Task to carry out: Below are some records. Say how many of their lines include the string "from", giving only the number.

*** Opening Listed entries ***

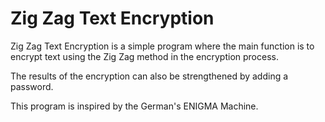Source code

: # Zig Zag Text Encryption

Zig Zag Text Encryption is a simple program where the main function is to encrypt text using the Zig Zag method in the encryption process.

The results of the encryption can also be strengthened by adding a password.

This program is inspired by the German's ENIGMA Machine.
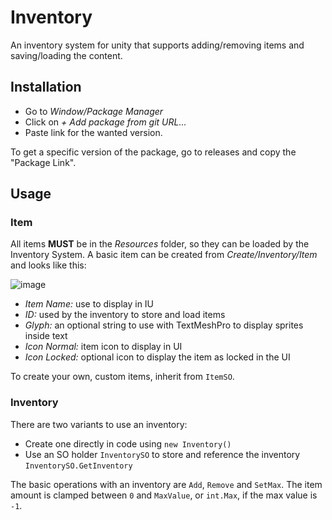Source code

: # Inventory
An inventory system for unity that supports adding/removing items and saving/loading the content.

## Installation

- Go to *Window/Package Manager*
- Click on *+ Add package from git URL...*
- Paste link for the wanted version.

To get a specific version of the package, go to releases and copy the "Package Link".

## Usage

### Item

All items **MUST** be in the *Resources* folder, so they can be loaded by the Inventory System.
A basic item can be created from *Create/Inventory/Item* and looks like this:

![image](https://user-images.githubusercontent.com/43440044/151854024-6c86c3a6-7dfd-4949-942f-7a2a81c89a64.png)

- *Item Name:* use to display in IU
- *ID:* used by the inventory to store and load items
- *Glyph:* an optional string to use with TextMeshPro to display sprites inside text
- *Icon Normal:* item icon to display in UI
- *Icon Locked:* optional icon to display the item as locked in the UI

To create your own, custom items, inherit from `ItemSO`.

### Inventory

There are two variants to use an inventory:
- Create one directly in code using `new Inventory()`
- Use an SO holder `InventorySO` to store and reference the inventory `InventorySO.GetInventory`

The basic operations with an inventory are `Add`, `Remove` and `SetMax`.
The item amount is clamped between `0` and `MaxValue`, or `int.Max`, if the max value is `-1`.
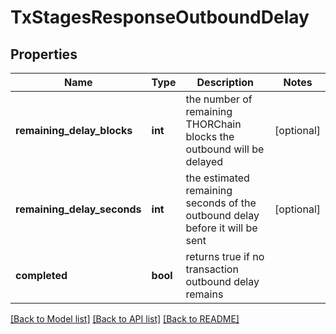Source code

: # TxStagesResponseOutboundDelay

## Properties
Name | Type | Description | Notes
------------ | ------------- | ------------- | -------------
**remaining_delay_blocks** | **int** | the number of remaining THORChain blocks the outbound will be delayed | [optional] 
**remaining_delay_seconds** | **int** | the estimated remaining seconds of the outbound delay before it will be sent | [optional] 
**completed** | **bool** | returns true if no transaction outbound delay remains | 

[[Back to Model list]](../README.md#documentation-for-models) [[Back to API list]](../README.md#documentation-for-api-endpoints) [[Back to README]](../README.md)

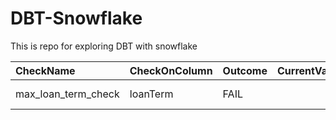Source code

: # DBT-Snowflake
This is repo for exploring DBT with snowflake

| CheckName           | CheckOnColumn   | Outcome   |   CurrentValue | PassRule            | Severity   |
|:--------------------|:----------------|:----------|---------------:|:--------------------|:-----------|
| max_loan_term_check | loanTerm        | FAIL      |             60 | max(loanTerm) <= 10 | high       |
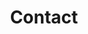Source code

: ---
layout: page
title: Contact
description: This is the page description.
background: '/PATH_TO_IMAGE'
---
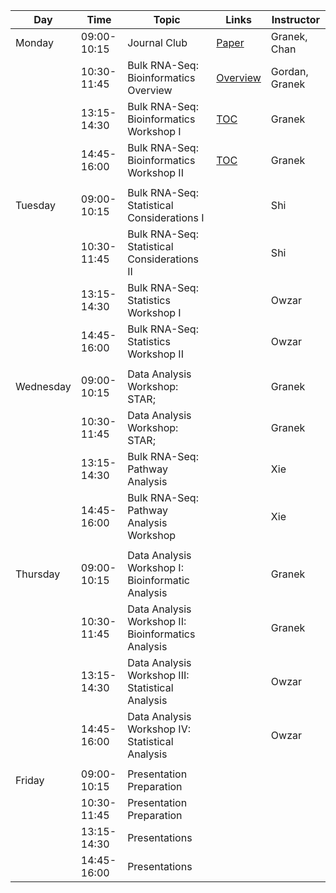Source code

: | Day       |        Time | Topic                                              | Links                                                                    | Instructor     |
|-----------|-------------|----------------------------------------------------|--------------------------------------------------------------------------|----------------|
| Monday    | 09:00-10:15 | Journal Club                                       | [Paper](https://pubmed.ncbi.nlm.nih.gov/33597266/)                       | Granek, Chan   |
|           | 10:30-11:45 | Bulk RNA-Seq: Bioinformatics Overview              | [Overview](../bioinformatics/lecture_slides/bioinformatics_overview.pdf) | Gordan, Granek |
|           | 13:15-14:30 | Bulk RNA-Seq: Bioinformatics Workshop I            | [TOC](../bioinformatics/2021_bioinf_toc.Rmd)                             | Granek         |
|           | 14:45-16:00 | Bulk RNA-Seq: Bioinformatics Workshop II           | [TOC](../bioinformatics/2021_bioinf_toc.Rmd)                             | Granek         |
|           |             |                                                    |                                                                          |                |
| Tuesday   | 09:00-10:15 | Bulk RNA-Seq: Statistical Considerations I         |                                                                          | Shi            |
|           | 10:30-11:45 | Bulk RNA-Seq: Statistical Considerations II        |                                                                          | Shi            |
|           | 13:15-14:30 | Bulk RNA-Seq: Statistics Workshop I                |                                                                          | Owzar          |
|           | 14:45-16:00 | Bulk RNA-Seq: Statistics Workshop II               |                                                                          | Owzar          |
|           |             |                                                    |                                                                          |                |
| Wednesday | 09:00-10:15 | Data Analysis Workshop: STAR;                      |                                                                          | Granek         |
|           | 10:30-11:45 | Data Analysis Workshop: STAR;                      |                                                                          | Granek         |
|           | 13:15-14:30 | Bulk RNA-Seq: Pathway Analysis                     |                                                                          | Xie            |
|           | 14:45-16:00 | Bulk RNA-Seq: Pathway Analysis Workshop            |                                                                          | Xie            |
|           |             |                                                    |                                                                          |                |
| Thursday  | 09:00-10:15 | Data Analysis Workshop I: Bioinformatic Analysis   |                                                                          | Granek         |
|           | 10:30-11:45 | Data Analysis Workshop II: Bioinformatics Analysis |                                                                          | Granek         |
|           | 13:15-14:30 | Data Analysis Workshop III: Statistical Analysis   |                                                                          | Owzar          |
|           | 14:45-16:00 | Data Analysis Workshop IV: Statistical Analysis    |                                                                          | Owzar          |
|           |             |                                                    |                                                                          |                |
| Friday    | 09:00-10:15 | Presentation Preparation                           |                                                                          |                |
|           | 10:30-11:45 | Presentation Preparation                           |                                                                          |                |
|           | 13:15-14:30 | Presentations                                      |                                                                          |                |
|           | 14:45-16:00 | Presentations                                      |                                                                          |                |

*** Closing Listed entries ***

Your solution: 3